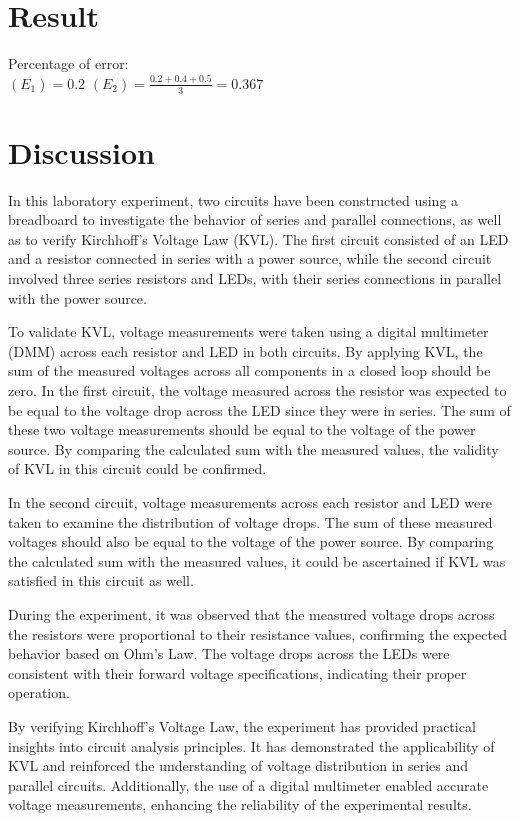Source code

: \section{Result}
Percentage of error: \\
$(E_1) = 0.2$
$(E_2) = \frac{0.2+0.4+0.5}{3} = 0.367$

\section{Discussion}

In this laboratory experiment, two circuits have been constructed using a breadboard to investigate the behavior of series and parallel connections, as well as to verify Kirchhoff's Voltage Law (KVL). The first circuit consisted of an LED and a resistor connected in series with a power source, while the second circuit involved three series resistors and LEDs, with their series connections in parallel with the power source.

To validate KVL, voltage measurements were taken using a digital multimeter (DMM) across each resistor and LED in both circuits. By applying KVL, the sum of the measured voltages across all components in a closed loop should be zero. In the first circuit, the voltage measured across the resistor was expected to be equal to the voltage drop across the LED since they were in series. The sum of these two voltage measurements should be equal to the voltage of the power source. By comparing the calculated sum with the measured values, the validity of KVL in this circuit could be confirmed.

In the second circuit, voltage measurements across each resistor and LED were taken to examine the distribution of voltage drops. The sum of these measured voltages should also be equal to the voltage of the power source. By comparing the calculated sum with the measured values, it could be ascertained if KVL was satisfied in this circuit as well.

During the experiment, it was observed that the measured voltage drops across the resistors were proportional to their resistance values, confirming the expected behavior based on Ohm's Law. The voltage drops across the LEDs were consistent with their forward voltage specifications, indicating their proper operation.

By verifying Kirchhoff's Voltage Law, the experiment has provided practical insights into circuit analysis principles. It has demonstrated the applicability of KVL and reinforced the understanding of voltage distribution in series and parallel circuits. Additionally, the use of a digital multimeter enabled accurate voltage measurements, enhancing the reliability of the experimental results.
+ + +
» Problem
Retype the material above exactly, images excluded.

» Solution to this task
Source code

: \section{Result}
Percentage of error: \\
$(E_1) = 0.2$
$(E_2) = \frac{0.2+0.4+0.5}{3} = 0.367$

\section{Discussion}

In this laboratory experiment, two circuits have been constructed using a breadboard to investigate the behavior of series and parallel connections, as well as to verify Kirchhoff's Voltage Law (KVL). The first circuit consisted of an LED and a resistor connected in series with a power source, while the second circuit involved three series resistors and LEDs, with their series connections in parallel with the power source.

To validate KVL, voltage measurements were taken using a digital multimeter (DMM) across each resistor and LED in both circuits. By applying KVL, the sum of the measured voltages across all components in a closed loop should be zero. In the first circuit, the voltage measured across the resistor was expected to be equal to the voltage drop across the LED since they were in series. The sum of these two voltage measurements should be equal to the voltage of the power source. By comparing the calculated sum with the measured values, the validity of KVL in this circuit could be confirmed.

In the second circuit, voltage measurements across each resistor and LED were taken to examine the distribution of voltage drops. The sum of these measured voltages should also be equal to the voltage of the power source. By comparing the calculated sum with the measured values, it could be ascertained if KVL was satisfied in this circuit as well.

During the experiment, it was observed that the measured voltage drops across the resistors were proportional to their resistance values, confirming the expected behavior based on Ohm's Law. The voltage drops across the LEDs were consistent with their forward voltage specifications, indicating their proper operation.

By verifying Kirchhoff's Voltage Law, the experiment has provided practical insights into circuit analysis principles. It has demonstrated the applicability of KVL and reinforced the understanding of voltage distribution in series and parallel circuits. Additionally, the use of a digital multimeter enabled accurate voltage measurements, enhancing the reliability of the experimental results.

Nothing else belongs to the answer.